The Ash Twins Blog

In the previous post, I mentioned that our studies in the mouse model for MECP2 duplication syndrome indicate that synapses are being formed and lost at a high, immature rate for the life of the animal, which is associated with the development of stereotyped repetitive behaviors and epileptic seizures.

Achieving a balance between cortical circuit stability and plasticity allows us to adapt to and learn from novel environmental experiences without forgetting useful information from the past. Children and adolescents have little experience to guide their actions, so new information is very important, and plasticity (learning) is favored over stability (memory). Conversely, the elderly have a wealth of past experiences, so incorporating new information into world models is less likely to be beneficial, and stability is favored over plasticity.

One theory for the pathophysiology of developmental brain disorders like Fragile X syndrome, Rett Syndrome, Angelman syndrome, and MECP2 duplication syndrome is that the link between genetic lesions and certain neuropsychiatric phenotypes is an imbalance between stability and plasticity. If the brain’s synapses are too stable, the brain will have trouble adapting to new experiences; Synaptic rigidity of this sort could lead to the permanent infantilism seen in Angelman syndrome, and has indeed been demonstrated Angelman syndrome mouse model. If the brain’s synapses are too labile, on the other hand, extant memories may be continually overturned by new experiences, or even worse synapses will continue to develop past their normal strengths, generating stereotypic behavior and epileptic circuitry. In either case, the cumulative refinement of neural circuitry that is important for brain development cannot occur.

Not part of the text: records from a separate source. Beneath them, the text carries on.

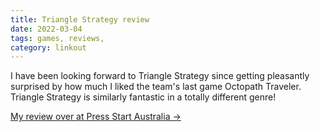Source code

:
 ```yaml
---
title: Triangle Strategy review
date: 2022-03-04
tags: games, reviews, 
category: linkout
---
```


I have been looking forward to Triangle Strategy since getting pleasantly surprised by how much I liked the team's last game Octopath Traveler. Triangle Strategy is similarly fantastic in a totally different genre!
 
[My review over at Press Start Australia →](https://press-start.com.au/reviews/nintendo-switch/2022/03/04/triangle-strategy-review-a-strategic-achievement/)
<!--more-->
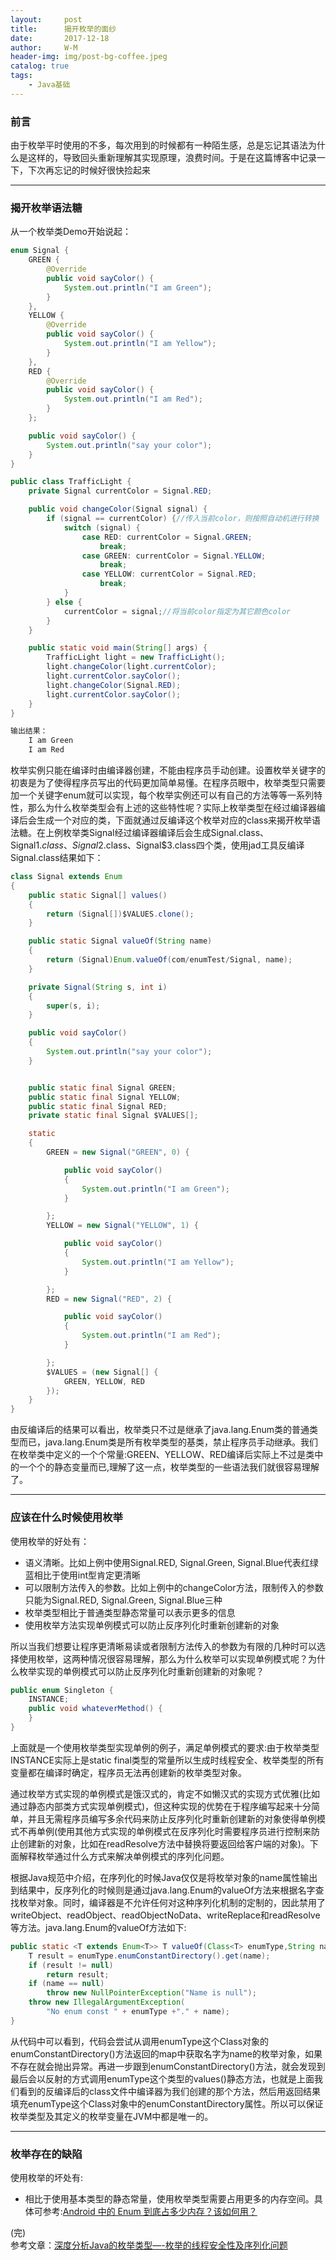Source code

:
 ```yaml
---
layout:     post
title:      揭开枚举的面纱
date:       2017-12-18
author:     W-M
header-img: img/post-bg-coffee.jpeg
catalog: true
tags:
    - Java基础
---
```

### **前言**
由于枚举平时使用的不多，每次用到的时候都有一种陌生感，总是忘记其语法为什么是这样的，导致回头重新理解其实现原理，浪费时间。于是在这篇博客中记录一下，下次再忘记的时候好很快捡起来

---
### **揭开枚举语法糖**  
从一个枚举类Demo开始说起：
```java
enum Signal {
    GREEN {
        @Override
        public void sayColor() {
            System.out.println("I am Green");
        }
    },
    YELLOW {
        @Override
        public void sayColor() {
            System.out.println("I am Yellow");
        }
    },
    RED {
        @Override
        public void sayColor() {
            System.out.println("I am Red");
        }
    };

    public void sayColor() {
        System.out.println("say your color");
    }
}

public class TrafficLight {
    private Signal currentColor = Signal.RED;

    public void changeColor(Signal signal) {
        if (signal == currentColor) {//传入当前color，则按照自动机进行转换
            switch (signal) {
                case RED: currentColor = Signal.GREEN;
                    break;
                case GREEN: currentColor = Signal.YELLOW;
                    break;
                case YELLOW: currentColor = Signal.RED;
                    break;
            }
        } else {
            currentColor = signal;//将当前color指定为其它颜色color
        }
    }

    public static void main(String[] args) {
        TrafficLight light = new TrafficLight();
        light.changeColor(light.currentColor);
        light.currentColor.sayColor();
        light.changeColor(Signal.RED);
        light.currentColor.sayColor();
    }
}

输出结果：
	I am Green
	I am Red
```
枚举实例只能在编译时由编译器创建，不能由程序员手动创建。设置枚举关键字的初衷是为了使得程序员写出的代码更加简单易懂。在程序员眼中，枚举类型只需要加一个关键字enum就可以实现，每个枚举实例还可以有自己的方法等等一系列特性，那么为什么枚举类型会有上述的这些特性呢？实际上枚举类型在经过编译器编译后会生成一个对应的类，下面就通过反编译这个枚举对应的class来揭开枚举语法糖。在上例枚举类Signal经过编译器编译后会生成Signal.class、Signal$1.class、Signal$2.class、Signal$3.class四个类，使用jad工具反编译Signal.class结果如下：  
```java
class Signal extends Enum
{
    public static Signal[] values()
    {
        return (Signal[])$VALUES.clone();
    }

    public static Signal valueOf(String name)
    {
        return (Signal)Enum.valueOf(com/enumTest/Signal, name);
    }

    private Signal(String s, int i)
    {
        super(s, i);
    }

    public void sayColor()
    {
        System.out.println("say your color");
    }


    public static final Signal GREEN;
    public static final Signal YELLOW;
    public static final Signal RED;
    private static final Signal $VALUES[];

    static 
    {
        GREEN = new Signal("GREEN", 0) {

            public void sayColor()
            {
                System.out.println("I am Green");
            }

        };
        YELLOW = new Signal("YELLOW", 1) {

            public void sayColor()
            {
                System.out.println("I am Yellow");
            }

        };
        RED = new Signal("RED", 2) {

            public void sayColor()
            {
                System.out.println("I am Red");
            }

        };
        $VALUES = (new Signal[] {
            GREEN, YELLOW, RED
        });
    }
}
```
由反编译后的结果可以看出，枚举类只不过是继承了java.lang.Enum类的普通类型而已，java.lang.Enum类是所有枚举类型的基类，禁止程序员手动继承。我们在枚举类中定义的一个个常量:GREEN、YELLOW、RED编译后实际上不过是类中的一个个的静态变量而已,理解了这一点，枚举类型的一些语法我们就很容易理解了。  

---
### **应该在什么时候使用枚举**  
使用枚举的好处有：
* 语义清晰。比如上例中使用Signal.RED, Signal.Green, Signal.Blue代表红绿蓝相比于使用int型肯定更清晰
* 可以限制方法传入的参数。比如上例中的changeColor方法，限制传入的参数只能为Signal.RED, Signal.Green, Signal.Blue三种
* 枚举类型相比于普通类型静态常量可以表示更多的信息
* 使用枚举方法实现单例模式可以防止反序列化时重新创建新的对象  

所以当我们想要让程序更清晰易读或者限制方法传入的参数为有限的几种时可以选择使用枚举，这两种情况很容易理解，那么为什么枚举可以实现单例模式呢？为什么枚举实现的单例模式可以防止反序列化时重新创建新的对象呢？
```java
public enum Singleton {  
    INSTANCE;  
    public void whateverMethod() {  
    }  
} 
```
上面就是一个使用枚举类型实现单例的例子，满足单例模式的要求:由于枚举类型INSTANCE实际上是static final类型的常量所以生成时线程安全、枚举类型的所有变量都在编译时确定，程序员无法再创建新的枚举类型对象。  

通过枚举方式实现的单例模式是饿汉式的，肯定不如懒汉式的实现方式优雅(比如通过静态内部类方式实现单例模式)，但这种实现的优势在于程序编写起来十分简单，并且无需程序员编写多余代码来防止反序列化时重新创建新的对象使得单例模式不再单例(使用其他方式实现的单例模式在反序列化时需要程序员进行控制来防止创建新的对象，比如在readResolve方法中替换将要返回给客户端的对象)。下面解释枚举通过什么方式来解决单例模式的序列化问题。  

根据Java规范中介绍，在序列化的时候Java仅仅是将枚举对象的name属性输出到结果中，反序列化的时候则是通过java.lang.Enum的valueOf方法来根据名字查找枚举对象。同时，编译器是不允许任何对这种序列化机制的定制的，因此禁用了writeObject、readObject、readObjectNoData、writeReplace和readResolve等方法。java.lang.Enum的valueOf方法如下:  
```java
public static <T extends Enum<T>> T valueOf(Class<T> enumType,String name) {  
    T result = enumType.enumConstantDirectory().get(name);  
    if (result != null)  
        return result;  
    if (name == null)  
        throw new NullPointerException("Name is null");  
    throw new IllegalArgumentException(  
        "No enum const " + enumType +"." + name);  
}  
```
从代码中可以看到，代码会尝试从调用enumType这个Class对象的enumConstantDirectory()方法返回的map中获取名字为name的枚举对象，如果不存在就会抛出异常。再进一步跟到enumConstantDirectory()方法，就会发现到最后会以反射的方式调用enumType这个类型的values()静态方法，也就是上面我们看到的反编译后的class文件中编译器为我们创建的那个方法，然后用返回结果填充enumType这个Class对象中的enumConstantDirectory属性。所以可以保证枚举类型及其定义的枚举变量在JVM中都是唯一的。    

---
### **枚举存在的缺陷**  
使用枚举的坏处有:  
* 相比于使用基本类型的静态常量，使用枚举类型需要占用更多的内存空间。具体可参考:[Android 中的 Enum 到底占多少内存？该如何用？](https://www.liaohuqiu.net/cn/posts/android-enum-memory-usage/)  


(完)  
参考文章：[深度分析Java的枚举类型—-枚举的线程安全性及序列化问题](http://www.hollischuang.com/archives/197)  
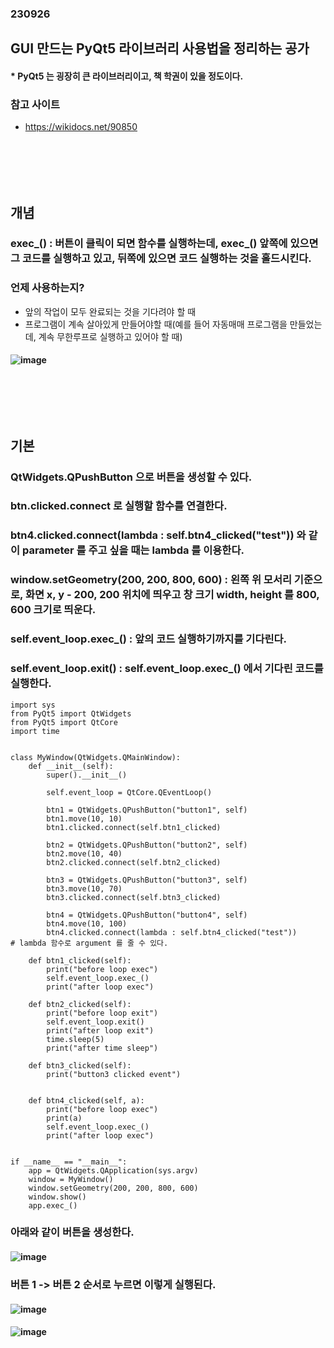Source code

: ### 230926
## GUI 만드는 PyQt5 라이브러리 사용법을 정리하는 공가
#### * PyQt5 는 굉장히 큰 라이브러리이고, 책 학권이 있을 정도이다.
### 참고 사이트
- https://wikidocs.net/90850
### <br/><br/><br/>


## 개념
### exec_() : 버튼이 클릭이 되면 함수를 실행하는데, exec_() 앞쪽에 있으면 그 코드를 실행하고 있고, 뒤쪽에 있으면 코드 실행하는 것을 홀드시킨다.
### 언제 사용하는지?
- 앞의 작업이 모두 완료되는 것을 기다려야 할 때
- 프로그램이 계속 살아있게 만들어야할 때(예를 들어 자동매매 프로그램을 만들었는데, 계속 무한루프로 실행하고 있어야 할 때)
#### ![image](https://github.com/Shin-jongwhan/python_pyqt5/assets/62974484/d63bb2e9-e1ad-4726-9bbd-d2f59dd781df)
### <br/><br/><br/>


## 기본
### QtWidgets.QPushButton 으로 버튼을 생성할 수 있다.
### btn.clicked.connect 로 실행할 함수를 연결한다.
### btn4.clicked.connect(lambda : self.btn4_clicked("test")) 와 같이 parameter 를 주고 싶을 때는 lambda 를 이용한다.
### window.setGeometry(200, 200, 800, 600) : 왼쪽 위 모서리 기준으로, 화면 x, y - 200, 200 위치에 띄우고 창 크기 width, height 를 800, 600 크기로 띄운다.
### self.event_loop.exec_() : 앞의 코드 실행하기까지를 기다린다.
### self.event_loop.exit() : self.event_loop.exec_() 에서 기다린 코드를 실행한다.
```
import sys
from PyQt5 import QtWidgets
from PyQt5 import QtCore
import time


class MyWindow(QtWidgets.QMainWindow):
    def __init__(self):
        super().__init__()

        self.event_loop = QtCore.QEventLoop()

        btn1 = QtWidgets.QPushButton("button1", self)
        btn1.move(10, 10)
        btn1.clicked.connect(self.btn1_clicked)

        btn2 = QtWidgets.QPushButton("button2", self)
        btn2.move(10, 40)
        btn2.clicked.connect(self.btn2_clicked)

        btn3 = QtWidgets.QPushButton("button3", self)
        btn3.move(10, 70)
        btn3.clicked.connect(self.btn3_clicked)

        btn4 = QtWidgets.QPushButton("button4", self)
        btn4.move(10, 100)
        btn4.clicked.connect(lambda : self.btn4_clicked("test"))        # lambda 함수로 argument 를 줄 수 있다.

    def btn1_clicked(self):
        print("before loop exec")
        self.event_loop.exec_()
        print("after loop exec")

    def btn2_clicked(self):
        print("before loop exit")
        self.event_loop.exit()
        print("after loop exit")
        time.sleep(5)
        print("after time sleep")

    def btn3_clicked(self):
        print("button3 clicked event")


    def btn4_clicked(self, a):
        print("before loop exec")
        print(a)
        self.event_loop.exec_()
        print("after loop exec")


if __name__ == "__main__":
    app = QtWidgets.QApplication(sys.argv)
    window = MyWindow()
    window.setGeometry(200, 200, 800, 600)
    window.show()
    app.exec_()
```
### 아래와 같이 버튼을 생성한다.
#### ![image](https://github.com/Shin-jongwhan/python_pyqt5/assets/62974484/8f10b2d1-f628-49dc-91b0-91ba3a15c82a)
### 버튼 1 -> 버튼 2 순서로 누르면 이렇게 실행된다.
#### ![image](https://github.com/Shin-jongwhan/python_pyqt5/assets/62974484/cc20e1e6-74be-4515-80ef-2303dd41624e)
#### ![image](https://github.com/Shin-jongwhan/python_pyqt5/assets/62974484/1fde8001-7b4e-4105-b272-a1a702ac7cb2)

Results in my lab suggest that MECP2 duplication syndrome is an example may be such a syndrome of too much plasticity. In juvenile mice, this bias toward synapse turnover allows relatively rapid acquisition of both adaptive (enhanced motor learning) and maladaptive (enhanced conditioned fear response) environmental adaptations. As the mice reach adulthood, they have sampled a broader range of world states, but the normal developmental deceleration of cortical plasticity which would shift the continuum to stability in cortical circuits does not occur. Instead, circuits oversaturate, leading to hyperexcitable ensembles which continue to self-strengthen by positive feedback. Activity in these dysfunctional cortical circuits produces compulsive, repetitive, stereotyped behaviors as well as runaway resonant excitation and epileptic seizures. Along these lines, it appears that patients steadily acquire developmental milestones until a critical point in which neurodevelopment stagnates and seizures ensue (Karas & Zoghbi, unpublished observations).